Work order
Every record below should be printed again exactly, with its pictures removed.

********************

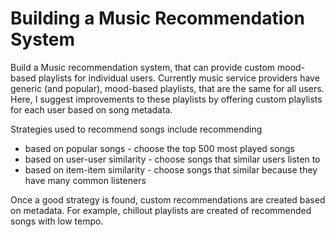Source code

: # Building a Music Recommendation System
Build a Music recommendation system, that can provide custom mood-based playlists for 
individual users. Currently music service providers have generic (and popular), mood-based 
playlists, that are the same for all users. Here, I suggest improvements to these playlists
by offering custom playlists for each user based on song metadata.

Strategies used to recommend songs include recommending
- based on popular songs - choose the top 500 most played songs
- based on user-user similarity - choose songs that similar users listen to
- based on item-item similarity - choose songs that similar because they have many common listeners 

Once a good strategy is found, custom recommendations are created based on metadata. For example, chillout playlists are created of 
recommended songs with low tempo.  

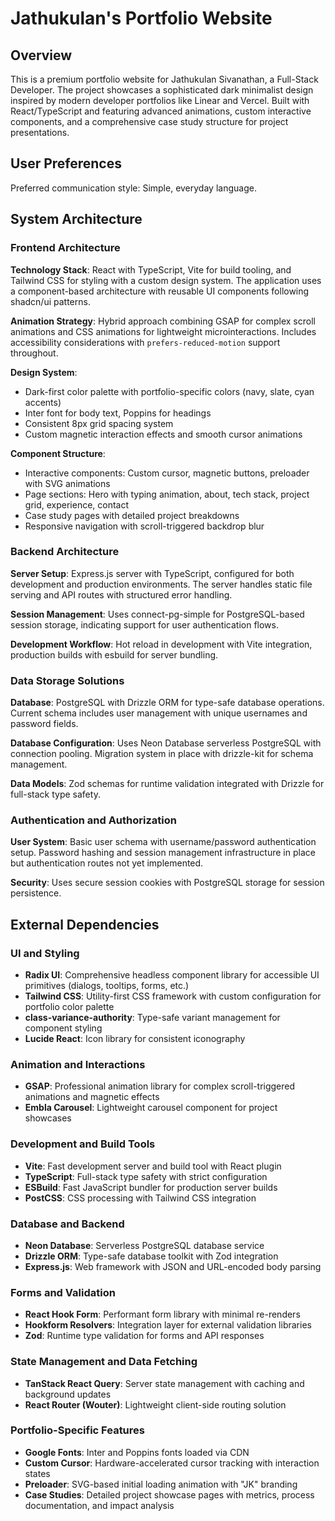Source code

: # Jathukulan's Portfolio Website

## Overview

This is a premium portfolio website for Jathukulan Sivanathan, a Full-Stack Developer. The project showcases a sophisticated dark minimalist design inspired by modern developer portfolios like Linear and Vercel. Built with React/TypeScript and featuring advanced animations, custom interactive components, and a comprehensive case study structure for project presentations.

## User Preferences

Preferred communication style: Simple, everyday language.

## System Architecture

### Frontend Architecture
**Technology Stack**: React with TypeScript, Vite for build tooling, and Tailwind CSS for styling with a custom design system. The application uses a component-based architecture with reusable UI components following shadcn/ui patterns.

**Animation Strategy**: Hybrid approach combining GSAP for complex scroll animations and CSS animations for lightweight microinteractions. Includes accessibility considerations with `prefers-reduced-motion` support throughout.

**Design System**: 
- Dark-first color palette with portfolio-specific colors (navy, slate, cyan accents)
- Inter font for body text, Poppins for headings
- Consistent 8px grid spacing system
- Custom magnetic interaction effects and smooth cursor animations

**Component Structure**:
- Interactive components: Custom cursor, magnetic buttons, preloader with SVG animations
- Page sections: Hero with typing animation, about, tech stack, project grid, experience, contact
- Case study pages with detailed project breakdowns
- Responsive navigation with scroll-triggered backdrop blur

### Backend Architecture
**Server Setup**: Express.js server with TypeScript, configured for both development and production environments. The server handles static file serving and API routes with structured error handling.

**Session Management**: Uses connect-pg-simple for PostgreSQL-based session storage, indicating support for user authentication flows.

**Development Workflow**: Hot reload in development with Vite integration, production builds with esbuild for server bundling.

### Data Storage Solutions
**Database**: PostgreSQL with Drizzle ORM for type-safe database operations. Current schema includes user management with unique usernames and password fields.

**Database Configuration**: Uses Neon Database serverless PostgreSQL with connection pooling. Migration system in place with drizzle-kit for schema management.

**Data Models**: Zod schemas for runtime validation integrated with Drizzle for full-stack type safety.

### Authentication and Authorization
**User System**: Basic user schema with username/password authentication setup. Password hashing and session management infrastructure in place but authentication routes not yet implemented.

**Security**: Uses secure session cookies with PostgreSQL storage for session persistence.

## External Dependencies

### UI and Styling
- **Radix UI**: Comprehensive headless component library for accessible UI primitives (dialogs, tooltips, forms, etc.)
- **Tailwind CSS**: Utility-first CSS framework with custom configuration for portfolio color palette
- **class-variance-authority**: Type-safe variant management for component styling
- **Lucide React**: Icon library for consistent iconography

### Animation and Interactions
- **GSAP**: Professional animation library for complex scroll-triggered animations and magnetic effects
- **Embla Carousel**: Lightweight carousel component for project showcases

### Development and Build Tools
- **Vite**: Fast development server and build tool with React plugin
- **TypeScript**: Full-stack type safety with strict configuration
- **ESBuild**: Fast JavaScript bundler for production server builds
- **PostCSS**: CSS processing with Tailwind CSS integration

### Database and Backend
- **Neon Database**: Serverless PostgreSQL database service
- **Drizzle ORM**: Type-safe database toolkit with Zod integration
- **Express.js**: Web framework with JSON and URL-encoded body parsing

### Forms and Validation
- **React Hook Form**: Performant form library with minimal re-renders
- **Hookform Resolvers**: Integration layer for external validation libraries
- **Zod**: Runtime type validation for forms and API responses

### State Management and Data Fetching
- **TanStack React Query**: Server state management with caching and background updates
- **React Router (Wouter)**: Lightweight client-side routing solution

### Portfolio-Specific Features
- **Google Fonts**: Inter and Poppins fonts loaded via CDN
- **Custom Cursor**: Hardware-accelerated cursor tracking with interaction states
- **Preloader**: SVG-based initial loading animation with "JK" branding
- **Case Studies**: Detailed project showcase pages with metrics, process documentation, and impact analysis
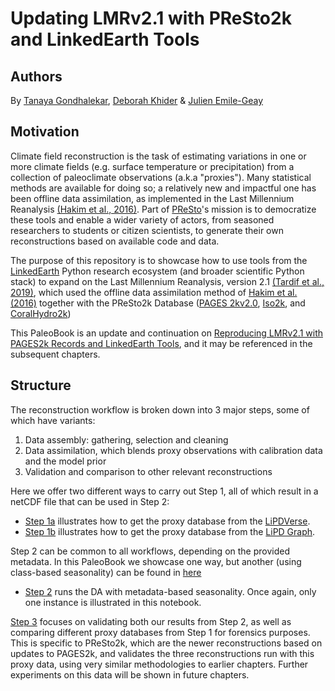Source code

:# Updating LMRv2.1 with PReSto2k and LinkedEarth Tools

## Authors

By [Tanaya Gondhalekar](https://orcid.org/0009-0004-2440-3266), [Deborah Khider](https://orcid.org/0000-0001-7501-8430) & [Julien Emile-Geay](https://orcid.org/0000-0001-5920-4751)

## Motivation

Climate field reconstruction is the task of estimating variations in one or more climate fields (e.g. surface temperature or precipitation) from a collection of paleoclimate observations (a.k.a "proxies"). Many statistical methods are available for doing so; a relatively new and impactful one has been offline data assimilation, as implemented in the Last Millennium Reanalysis [(Hakim et al., 2016)](http://dx.doi.org/10.1002/2016JD024751). Part of [PReSto](https://paleopresto.com)'s mission is to democratize these tools and enable a wider variety of actors, from seasoned researchers to students or citizen scientists, to generate their own reconstructions based on available code and data.  

The purpose of this repository is to showcase how to use tools from the [LinkedEarth](http://linked.earth) Python research ecosystem (and broader scientific Python stack) to expand on the Last Millennium Reanalysis, version 2.1 [(Tardif et al., 2019)](https://doi.org/10.5194/cp-15-1251-2019), which used the offline data assimilation method of [Hakim et al. (2016)](http://dx.doi.org/10.1002/2016JD024751) together with the PReSto2k Database ([PAGES 2kv2.0](http://dx.doi.org/10.1038/sdata.2017.88), [Iso2k](https://lipdverse.org/project/iso2k/), and [CoralHydro2k](https://lipdverse.org/project/coralhydro2k/))  

This PaleoBook is an update and continuation on [Reproducing LMRv2.1 with PAGES2k Records and LinkedEarth Tools](https://linked.earth/reproduce_lmr_pb/README.html), and it may be referenced in the subsequent chapters. 

## Structure

The reconstruction workflow is broken down into 3 major steps, some of which have variants:
1. Data assembly: gathering, selection and cleaning
2. Data assimilation, which blends proxy observations with calibration data and the model prior
3. Validation and comparison to other relevant reconstructions

Here we offer two different ways to carry out Step 1, all of which result in a netCDF file that can be used in Step 2:

- [Step 1a](notebooks/data_assembly/C01_c_db_assembly_LiPDverse.ipynb) illustrates how to get the proxy database from the [LiPDVerse](https://lipdverse.org). 
- [Step 1b](notebooks/data_assembly/C01_d_db_assembly_LiPDGraph.ipynb) illustrates how to get the proxy database from the [LiPD Graph](http://linkedearth.graphdb.mint.isi.edu).

Step 2 can be common to all workflows, depending on the provided metadata. In this PaleoBook we showcase one way, but another (using class-based seasonality) can be found in [here](notebooks/data_assimilation/C02_a_DA_with_class_based_seasonality.ipynb
)
- [Step 2](notebooks/data_assimilation/C02_b_DA_with_individual_seasonality.ipynb)  runs the DA with metadata-based seasonality. Once again, only one instance is illustrated in this notebook. 

[Step 3](notebooks/validation/C03_a_validating_PReSto2k.ipynb) focuses on validating both our results from Step 2, as well as comparing different proxy databases from Step 1 for forensics purposes. This is specific to PReSto2k, which are the newer reconstructions based on updates to PAGES2k, and validates the three reconstructions run with this proxy data, using very similar methodologies to earlier chapters. Further experiments on this data will be shown in future chapters.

********************

Written response
Source code

: # Building a Music Recommendation System
Build a Music recommendation system, that can provide custom mood-based playlists for 
individual users. Currently music service providers have generic (and popular), mood-based 
playlists, that are the same for all users. Here, I suggest improvements to these playlists
by offering custom playlists for each user based on song metadata.

Strategies used to recommend songs include recommending
- based on popular songs - choose the top 500 most played songs
- based on user-user similarity - choose songs that similar users listen to
- based on item-item similarity - choose songs that similar because they have many common listeners 

Once a good strategy is found, custom recommendations are created based on metadata. For example, chillout playlists are created of 
recommended songs with low tempo.  

Source code

: # Jathukulan's Portfolio Website

## Overview

This is a premium portfolio website for Jathukulan Sivanathan, a Full-Stack Developer. The project showcases a sophisticated dark minimalist design inspired by modern developer portfolios like Linear and Vercel. Built with React/TypeScript and featuring advanced animations, custom interactive components, and a comprehensive case study structure for project presentations.

## User Preferences

Preferred communication style: Simple, everyday language.

## System Architecture

### Frontend Architecture
**Technology Stack**: React with TypeScript, Vite for build tooling, and Tailwind CSS for styling with a custom design system. The application uses a component-based architecture with reusable UI components following shadcn/ui patterns.

**Animation Strategy**: Hybrid approach combining GSAP for complex scroll animations and CSS animations for lightweight microinteractions. Includes accessibility considerations with `prefers-reduced-motion` support throughout.

**Design System**: 
- Dark-first color palette with portfolio-specific colors (navy, slate, cyan accents)
- Inter font for body text, Poppins for headings
- Consistent 8px grid spacing system
- Custom magnetic interaction effects and smooth cursor animations

**Component Structure**:
- Interactive components: Custom cursor, magnetic buttons, preloader with SVG animations
- Page sections: Hero with typing animation, about, tech stack, project grid, experience, contact
- Case study pages with detailed project breakdowns
- Responsive navigation with scroll-triggered backdrop blur

### Backend Architecture
**Server Setup**: Express.js server with TypeScript, configured for both development and production environments. The server handles static file serving and API routes with structured error handling.

**Session Management**: Uses connect-pg-simple for PostgreSQL-based session storage, indicating support for user authentication flows.

**Development Workflow**: Hot reload in development with Vite integration, production builds with esbuild for server bundling.

### Data Storage Solutions
**Database**: PostgreSQL with Drizzle ORM for type-safe database operations. Current schema includes user management with unique usernames and password fields.

**Database Configuration**: Uses Neon Database serverless PostgreSQL with connection pooling. Migration system in place with drizzle-kit for schema management.

**Data Models**: Zod schemas for runtime validation integrated with Drizzle for full-stack type safety.

### Authentication and Authorization
**User System**: Basic user schema with username/password authentication setup. Password hashing and session management infrastructure in place but authentication routes not yet implemented.

**Security**: Uses secure session cookies with PostgreSQL storage for session persistence.

## External Dependencies

### UI and Styling
- **Radix UI**: Comprehensive headless component library for accessible UI primitives (dialogs, tooltips, forms, etc.)
- **Tailwind CSS**: Utility-first CSS framework with custom configuration for portfolio color palette
- **class-variance-authority**: Type-safe variant management for component styling
- **Lucide React**: Icon library for consistent iconography

### Animation and Interactions
- **GSAP**: Professional animation library for complex scroll-triggered animations and magnetic effects
- **Embla Carousel**: Lightweight carousel component for project showcases

### Development and Build Tools
- **Vite**: Fast development server and build tool with React plugin
- **TypeScript**: Full-stack type safety with strict configuration
- **ESBuild**: Fast JavaScript bundler for production server builds
- **PostCSS**: CSS processing with Tailwind CSS integration

### Database and Backend
- **Neon Database**: Serverless PostgreSQL database service
- **Drizzle ORM**: Type-safe database toolkit with Zod integration
- **Express.js**: Web framework with JSON and URL-encoded body parsing

### Forms and Validation
- **React Hook Form**: Performant form library with minimal re-renders
- **Hookform Resolvers**: Integration layer for external validation libraries
- **Zod**: Runtime type validation for forms and API responses

### State Management and Data Fetching
- **TanStack React Query**: Server state management with caching and background updates
- **React Router (Wouter)**: Lightweight client-side routing solution

### Portfolio-Specific Features
- **Google Fonts**: Inter and Poppins fonts loaded via CDN
- **Custom Cursor**: Hardware-accelerated cursor tracking with interaction states
- **Preloader**: SVG-based initial loading animation with "JK" branding
- **Case Studies**: Detailed project showcase pages with metrics, process documentation, and impact analysis
Source code

:# Updating LMRv2.1 with PReSto2k and LinkedEarth Tools

## Authors

By [Tanaya Gondhalekar](https://orcid.org/0009-0004-2440-3266), [Deborah Khider](https://orcid.org/0000-0001-7501-8430) & [Julien Emile-Geay](https://orcid.org/0000-0001-5920-4751)

## Motivation

Climate field reconstruction is the task of estimating variations in one or more climate fields (e.g. surface temperature or precipitation) from a collection of paleoclimate observations (a.k.a "proxies"). Many statistical methods are available for doing so; a relatively new and impactful one has been offline data assimilation, as implemented in the Last Millennium Reanalysis [(Hakim et al., 2016)](http://dx.doi.org/10.1002/2016JD024751). Part of [PReSto](https://paleopresto.com)'s mission is to democratize these tools and enable a wider variety of actors, from seasoned researchers to students or citizen scientists, to generate their own reconstructions based on available code and data.  

The purpose of this repository is to showcase how to use tools from the [LinkedEarth](http://linked.earth) Python research ecosystem (and broader scientific Python stack) to expand on the Last Millennium Reanalysis, version 2.1 [(Tardif et al., 2019)](https://doi.org/10.5194/cp-15-1251-2019), which used the offline data assimilation method of [Hakim et al. (2016)](http://dx.doi.org/10.1002/2016JD024751) together with the PReSto2k Database ([PAGES 2kv2.0](http://dx.doi.org/10.1038/sdata.2017.88), [Iso2k](https://lipdverse.org/project/iso2k/), and [CoralHydro2k](https://lipdverse.org/project/coralhydro2k/))  

This PaleoBook is an update and continuation on [Reproducing LMRv2.1 with PAGES2k Records and LinkedEarth Tools](https://linked.earth/reproduce_lmr_pb/README.html), and it may be referenced in the subsequent chapters. 

## Structure

The reconstruction workflow is broken down into 3 major steps, some of which have variants:
1. Data assembly: gathering, selection and cleaning
2. Data assimilation, which blends proxy observations with calibration data and the model prior
3. Validation and comparison to other relevant reconstructions

Here we offer two different ways to carry out Step 1, all of which result in a netCDF file that can be used in Step 2:

- [Step 1a](notebooks/data_assembly/C01_c_db_assembly_LiPDverse.ipynb) illustrates how to get the proxy database from the [LiPDVerse](https://lipdverse.org). 
- [Step 1b](notebooks/data_assembly/C01_d_db_assembly_LiPDGraph.ipynb) illustrates how to get the proxy database from the [LiPD Graph](http://linkedearth.graphdb.mint.isi.edu).

Step 2 can be common to all workflows, depending on the provided metadata. In this PaleoBook we showcase one way, but another (using class-based seasonality) can be found in [here](notebooks/data_assimilation/C02_a_DA_with_class_based_seasonality.ipynb
)
- [Step 2](notebooks/data_assimilation/C02_b_DA_with_individual_seasonality.ipynb)  runs the DA with metadata-based seasonality. Once again, only one instance is illustrated in this notebook. 

[Step 3](notebooks/validation/C03_a_validating_PReSto2k.ipynb) focuses on validating both our results from Step 2, as well as comparing different proxy databases from Step 1 for forensics purposes. This is specific to PReSto2k, which are the newer reconstructions based on updates to PAGES2k, and validates the three reconstructions run with this proxy data, using very similar methodologies to earlier chapters. Further experiments on this data will be shown in future chapters.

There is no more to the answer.